I am trying to find out if Vaughan Williams arranged his song "Linden Lea" for chorus.  All I seem to find are arrangements by others.  If he didn't arrange his own song, what arrangement might you suggest?  Thank you,
Dan Earl - Santa Rosa Symphonic Chorus.  I am also interested in other folk songs that he arranged.
Replies (9): Threaded | Chronological
on August 4, 2011 10:11pm
Dear Dan,
I do not know of an original choral version of 'Linden Lea' by RVW, unfortunately. But you should look at his 1913 'Five English Folk Songs' - separate pieces - which I think are brilliant for choirs particularly 'The Springtime of the Year' and 'The Lover's Ghost'.
If you want some more information e-mail me at smacmus(a)
 Stuart McIntosh
on August 5, 2011 1:23am
Yes he did.  Here is one version on youtube.  It isn't his song however - but a folk song and his original title was "Linden Lea - a Dorset Folk Song".
There is a heated discussion following this clip which is interesting. 
This arrangement is in CPDL:
And here is some more information on his arrangements. 

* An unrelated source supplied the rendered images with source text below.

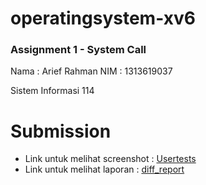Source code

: # operatingsystem-xv6
### Assignment 1 - System Call

Nama  : Arief Rahman
NIM   : 1313619037

Sistem Informasi 114

# Submission

- Link untuk melihat screenshot : <a href="Usertests">Usertests</a> </br>
- Link untuk melihat laporan    : <a href="diff_report.pdf">diff_report</a>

 By the way - Ca' the Yowes it is exquisite.    If you have a couple of sonorous basses and some sopranos with good breath control  who can float pp on some high notes it makes a stunning concert piece.
on August 5, 2011 2:00pm
"Linden Lea" was published in 1902, RVW's first published work.  Contrary to popular misapprehension it is not a genuine folk-song, the tune is an original composition, and the words are from a poem by Rev. William Barnes, a Dorset clergyman.  Barnes was a philologist and was interested in preserving the purity of the English language, indeed he advocated the erradication of some of the Latin, Greek and other foreign influences from the language.  Dialect was important to him and he wrote a number of poems which included dialect words. Vaughan Williams set two of them, "Linden Lea" and "In the Spring".  It's not known why he subtitled the song "A Dorset Folk Song".  It may have been the influence of the Dorset dialect in the poem, or he may have written in a "folk-songish" style to fit in with the tone of the words.  The compositional style of the melody would seem to be too well-crafted to be a genuine improvisational folk melody.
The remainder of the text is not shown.